Sie sind das wichtigste Instrument der EZB und bilden den Mittelpunkt der Geldpolitik des ESZB. Sie dienen zur Steuerung der Zinsen, der Liquiditätslage und zum Aufzeigen des geldpolitischen Kurses. Die Initiative zu Offenmarktgeschäften geht von der EZB aus.

Das eindeutig wichtigste ist das Hauptrefinanzierungsinstrument (Haupttender). Den Zinssatz des Hauptrefinanzierungsinstruments nennt man Leitzins. Er liegt derzeit bei 2%. Das andere wichtige sind die längerfristigen Refinanzierungsgeschäfte (Basistender).

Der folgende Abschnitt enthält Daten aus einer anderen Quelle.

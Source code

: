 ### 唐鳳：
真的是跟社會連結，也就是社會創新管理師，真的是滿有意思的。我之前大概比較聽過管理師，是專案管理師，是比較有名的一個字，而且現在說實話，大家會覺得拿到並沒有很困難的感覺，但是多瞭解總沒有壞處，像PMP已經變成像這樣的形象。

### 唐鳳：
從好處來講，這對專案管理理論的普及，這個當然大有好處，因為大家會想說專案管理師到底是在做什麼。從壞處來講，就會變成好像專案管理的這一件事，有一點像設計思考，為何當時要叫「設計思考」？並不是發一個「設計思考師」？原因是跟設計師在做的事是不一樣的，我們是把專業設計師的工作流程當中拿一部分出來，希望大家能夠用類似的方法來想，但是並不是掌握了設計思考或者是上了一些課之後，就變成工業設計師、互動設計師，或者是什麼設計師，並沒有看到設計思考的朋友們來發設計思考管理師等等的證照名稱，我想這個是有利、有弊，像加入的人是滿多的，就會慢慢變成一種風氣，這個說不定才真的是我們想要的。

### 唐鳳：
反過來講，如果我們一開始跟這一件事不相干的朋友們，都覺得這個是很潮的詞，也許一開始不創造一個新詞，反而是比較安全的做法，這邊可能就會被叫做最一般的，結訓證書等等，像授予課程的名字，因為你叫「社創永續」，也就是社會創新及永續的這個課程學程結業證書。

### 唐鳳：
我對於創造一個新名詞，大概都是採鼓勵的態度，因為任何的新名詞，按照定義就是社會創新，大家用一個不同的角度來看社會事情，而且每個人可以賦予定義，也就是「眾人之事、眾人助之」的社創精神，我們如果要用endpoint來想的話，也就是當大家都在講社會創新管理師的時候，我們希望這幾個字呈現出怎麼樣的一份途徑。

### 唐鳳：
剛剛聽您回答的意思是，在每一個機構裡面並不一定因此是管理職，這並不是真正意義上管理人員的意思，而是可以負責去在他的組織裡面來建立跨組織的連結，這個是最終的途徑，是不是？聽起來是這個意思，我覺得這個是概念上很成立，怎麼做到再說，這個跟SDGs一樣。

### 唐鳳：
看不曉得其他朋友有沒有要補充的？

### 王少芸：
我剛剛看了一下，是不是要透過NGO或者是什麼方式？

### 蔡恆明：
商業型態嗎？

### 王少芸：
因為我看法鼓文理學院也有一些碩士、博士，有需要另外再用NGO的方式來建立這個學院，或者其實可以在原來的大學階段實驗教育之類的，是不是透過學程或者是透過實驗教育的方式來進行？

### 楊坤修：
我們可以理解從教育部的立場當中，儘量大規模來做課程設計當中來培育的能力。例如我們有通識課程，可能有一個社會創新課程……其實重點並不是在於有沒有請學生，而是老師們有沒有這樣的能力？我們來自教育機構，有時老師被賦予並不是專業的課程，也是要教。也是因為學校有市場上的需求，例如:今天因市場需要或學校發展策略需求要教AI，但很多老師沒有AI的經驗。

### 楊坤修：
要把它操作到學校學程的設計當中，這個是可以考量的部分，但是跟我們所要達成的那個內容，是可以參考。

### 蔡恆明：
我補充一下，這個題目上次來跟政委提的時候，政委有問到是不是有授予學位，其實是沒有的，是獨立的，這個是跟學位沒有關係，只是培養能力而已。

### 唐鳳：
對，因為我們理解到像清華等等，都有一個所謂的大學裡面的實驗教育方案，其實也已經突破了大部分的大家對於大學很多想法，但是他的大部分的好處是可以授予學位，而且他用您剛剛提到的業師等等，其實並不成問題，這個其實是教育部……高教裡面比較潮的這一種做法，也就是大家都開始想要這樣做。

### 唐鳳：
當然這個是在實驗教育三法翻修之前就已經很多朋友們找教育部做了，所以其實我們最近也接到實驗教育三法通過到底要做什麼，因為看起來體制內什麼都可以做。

Durch die Offenmarktgeschäfte erhalten die Geschäftsbanken den Großteil ihres Geldes gegen die Verpfändung von Sicherheiten (z.B. Wertpapiere). Die Transaktionen finden an einem Tag pro Woche (Hauptrefinanzierungsinstrument) beziehungsweise einmal im Monat (längerfristige Refin.) statt.

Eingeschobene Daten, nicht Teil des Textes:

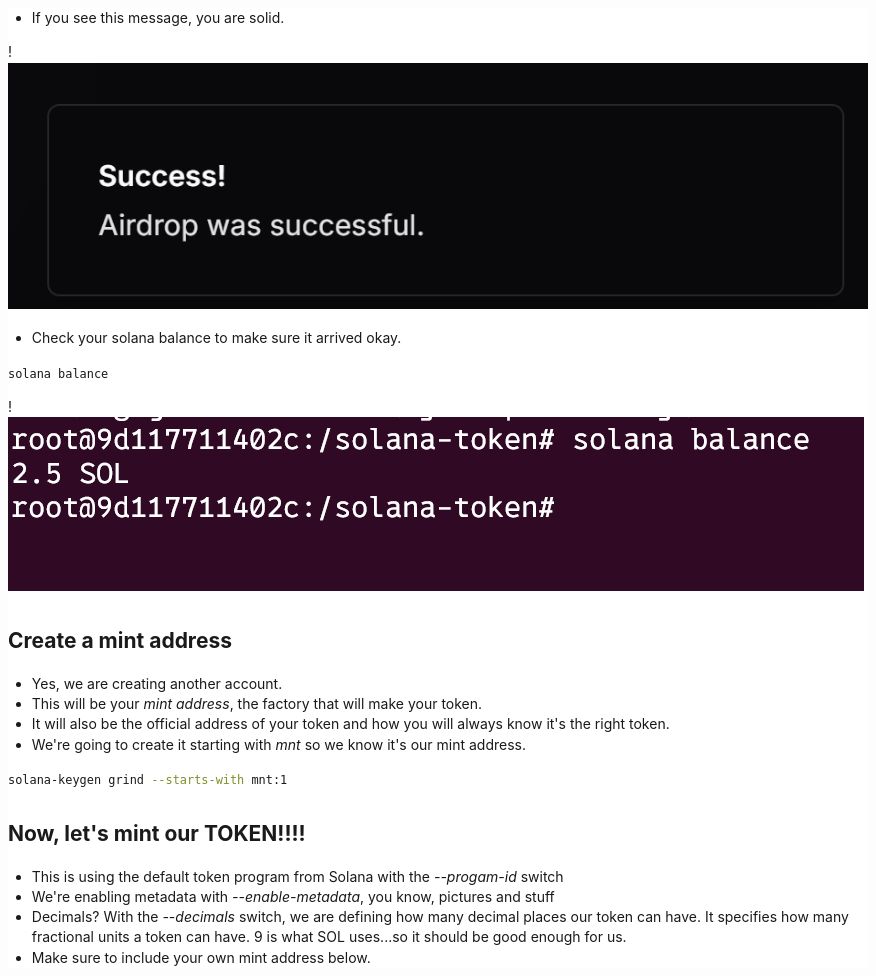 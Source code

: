 
- If you see this message, you are solid.

!![Image Description](/images/Pasted%20image%2020241204111402.png)

- Check your solana balance to make sure it arrived okay.

```bash
solana balance
```

!![Image Description](/images/Pasted%20image%2020241204111540.png)
## Create a mint address

- Yes, we are creating another account. 
- This will be your *mint address*, the factory that will make your token.
- It will also be the official address of your token and how you will always know it's the right token.
- We're going to create it starting with *mnt* so we know it's our mint address.

```bash
solana-keygen grind --starts-with mnt:1
```

## Now, let's mint our TOKEN!!!!

- This is using the default token program from Solana with the *--progam-id* switch
- We're enabling metadata with *--enable-metadata*, you know, pictures and stuff
- Decimals? With the *--decimals* switch, we are defining how many decimal places our token can have. It specifies how many fractional units a token can have. 9 is what SOL uses...so it should be good enough for us.
- Make sure to include your own mint address below.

Außerdem gehören noch die Feinsteuerungsoperationen und die strukturellen Operationen (beides Schnelltender) in diesen Bereich.

Ständige Fazilitäten

Das sind die Spitzenrefinanzierungsfazilität und die Einlagefazilität. Mit den Spitzenrefinanzierungsfazilitäten können die Geschäftsbanken sich kurzfristig (über Nacht) Geld besorgen, mit den Einlagefazilitäten Geld kurzfristig (über Nacht) anlegen. Der Zinssatz der Spitzenrefinanzierungsfazilität bildet die obere Grenze des Zinskorridors, die Einlagenfazilität bildet die untere Grenze des Zinskorridors.

Mindestreserve

Durch sie sind die Geschäftsbanken verpflichtet, einen bestimmten Prozentsatz (momentan 2%) ihrer Kundeneinlagen bei der EZB zu hinterlegen. Durch die Höhe des Zinssatzes kann die EZB die Menge des im Umlauf befindlichen Geldes steuern. Um Wettbewerbsnachteile für Banken auszugleichen erhalten diese Zinsen in der Höhe des Leitzinses.